Now she needed to not only escape West, but also find a way to secure safe travel back to London, and she hadn’t the faintest idea of where to begin.
Her temporary surge of courage wavering, she almost considered stepping back into the room until the girl grabbed her arm and began to pull her down the hall.
“Follow me and donna say a word to anyone,” she hissed over her shoulder.
Left with little choice in the matter Emily did as she was told and soon found herself in another wing of the inn all together, this one far darker and dingier than the last. “Where are we?” she asked, her gaze darting the length of a hallway that seemed to grow both narrower and shorter with every step they took.
“Servants quarters,” came the prompt reply before the girl slipped through a door, her grip on Emily’s arm unyielding. “Here we are. Ye can stay in my room until I figure out what to do with ye. Sit down and donna make a sound.”
Emily squawked like a startled chicken when she was shoved onto the bed; the only piece of furniture in a room that was easily half the size of the one she’d just run from. The mattress was hard as a rock, and Emily shivered as she scooted to the edge of it and looked up at the girl. The only light in the room came courtesy of a tiny window high on the wall and even then it was only moonlight, the sun having set sometime between her arrival and her attempted escape. “I am Emily. Emily Wilmington. Thank you for helping me…er…”
The girl’s wide set eyes narrowed, as though she were suspicious of Emily’s politeness. “Dora,” she said after a short pause. “Short for Isadora, but no one calls me that.”
“Thank you for helping me Dora.”
Dora gave a jerky nod of her head. “Ye said your pa was a duke?”

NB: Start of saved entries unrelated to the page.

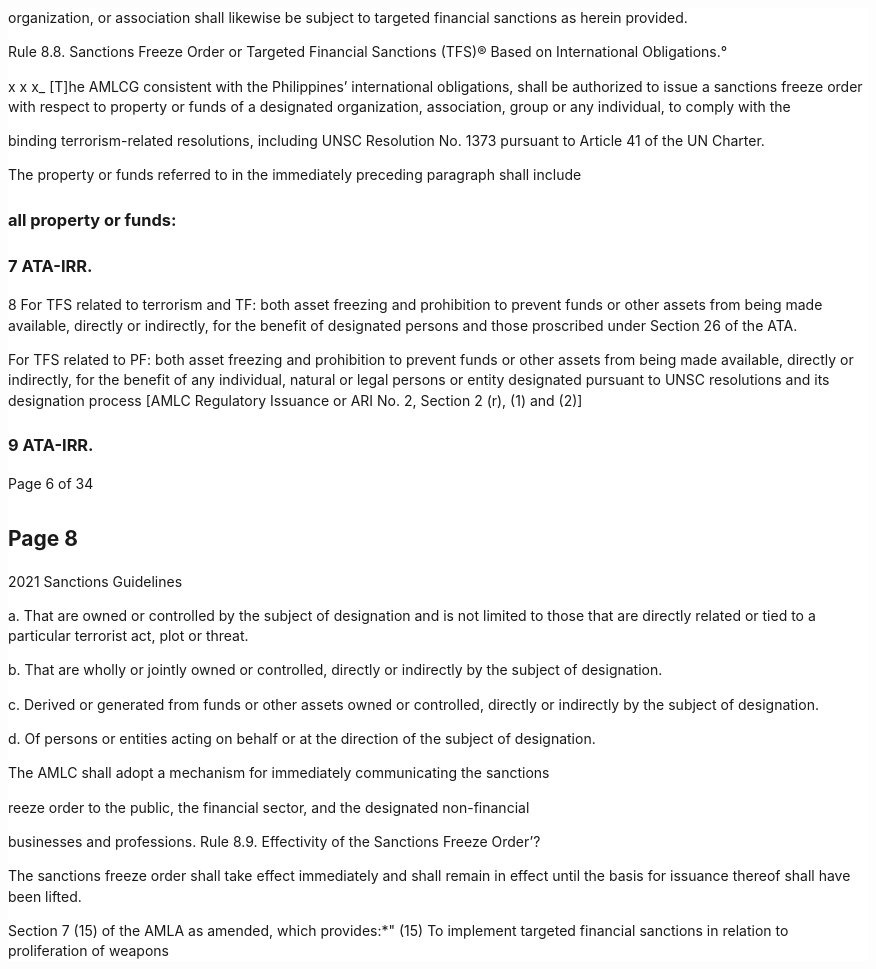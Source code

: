 organization, or association shall likewise be subject to targeted financial sanctions as herein provided.

Rule 8.8. Sanctions Freeze Order or Targeted Financial Sanctions (TFS)® Based on International Obligations.°

x x x_ [T]he AMLCG consistent with the Philippines’ international obligations, shall be authorized to issue a sanctions freeze order with respect to property or funds of a designated organization, association, group or any individual, to comply with the

binding terrorism-related resolutions, including UNSC Resolution No. 1373 pursuant to Article 41 of the UN Charter.

The property or funds referred to in the immediately preceding paragraph shall include

### all property or funds:

### 7 ATA-IRR.

8 For TFS related to terrorism and TF: both asset freezing and prohibition to prevent funds or other assets from being made available, directly or indirectly, for the benefit of designated persons and those proscribed under Section 26 of the ATA.

For TFS related to PF: both asset freezing and prohibition to prevent funds or other assets from being made available, directly or indirectly, for the benefit of any individual, natural or legal persons or entity designated pursuant to UNSC resolutions and its designation process [AMLC Regulatory Issuance or ARI No. 2, Section 2 (r), (1) and (2)]

### 9 ATA-IRR.

Page 6 of 34

## Page 8

2021 Sanctions Guidelines

a. That are owned or controlled by the subject of designation and is not limited to those that are directly related or tied to a particular terrorist act, plot or threat.

b. That are wholly or jointly owned or controlled, directly or indirectly by the subject of designation.

c. Derived or generated from funds or other assets owned or controlled, directly or indirectly by the subject of designation.

d. Of persons or entities acting on behalf or at the direction of the subject of designation.

The AMLC shall adopt a mechanism for immediately communicating the sanctions

reeze order to the public, the financial sector, and the designated non-financial

businesses and professions. Rule 8.9. Effectivity of the Sanctions Freeze Order’?

The sanctions freeze order shall take effect immediately and shall remain in effect until the basis for issuance thereof shall have been lifted.

Section 7 (15) of the AMLA as amended, which provides:*" (15) To implement targeted financial sanctions in relation to proliferation of weapons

“He is,” Emily confirmed. “The Duke of Brumleigh. I am his only daughter and he must be so very distraught over my disappearance.” For the first time since her wild journey had begun she felt a wave of homesickness so overwhelming it nearly bowled her over.
Emily had always been rather proud of her independence – such as it were – but now she wanted nothing more than to crawl on her father’s lap and bury her head in his shoulder as she had when she was a child. Heavens, but she missed him. She missed everyone from her London townhouse, for in the absence of any immediate blood relatives the household servants had become her family. They must have been frantic with worry, her father and Petunia in particular.
Her hands flattened on the mattress and then curled into fists, bunching up the thin top quilt. “I must return home, Dora.” To her embarrassment tears burned the corners of her eyes and she blinked them back, refusing to let herself cry. “I know it is a lot to ask of someone in your situation, but if there was any way I could borrow the money to rent a hackney—”
“Rent a hackney?” Dora said with a snort. “Do ye ken how much that would cost? Stars, I donna have that kind of money.” Her mouth flattened, the corners pinching together. “If ye are so bloody rich why canna you pay for it yerself?”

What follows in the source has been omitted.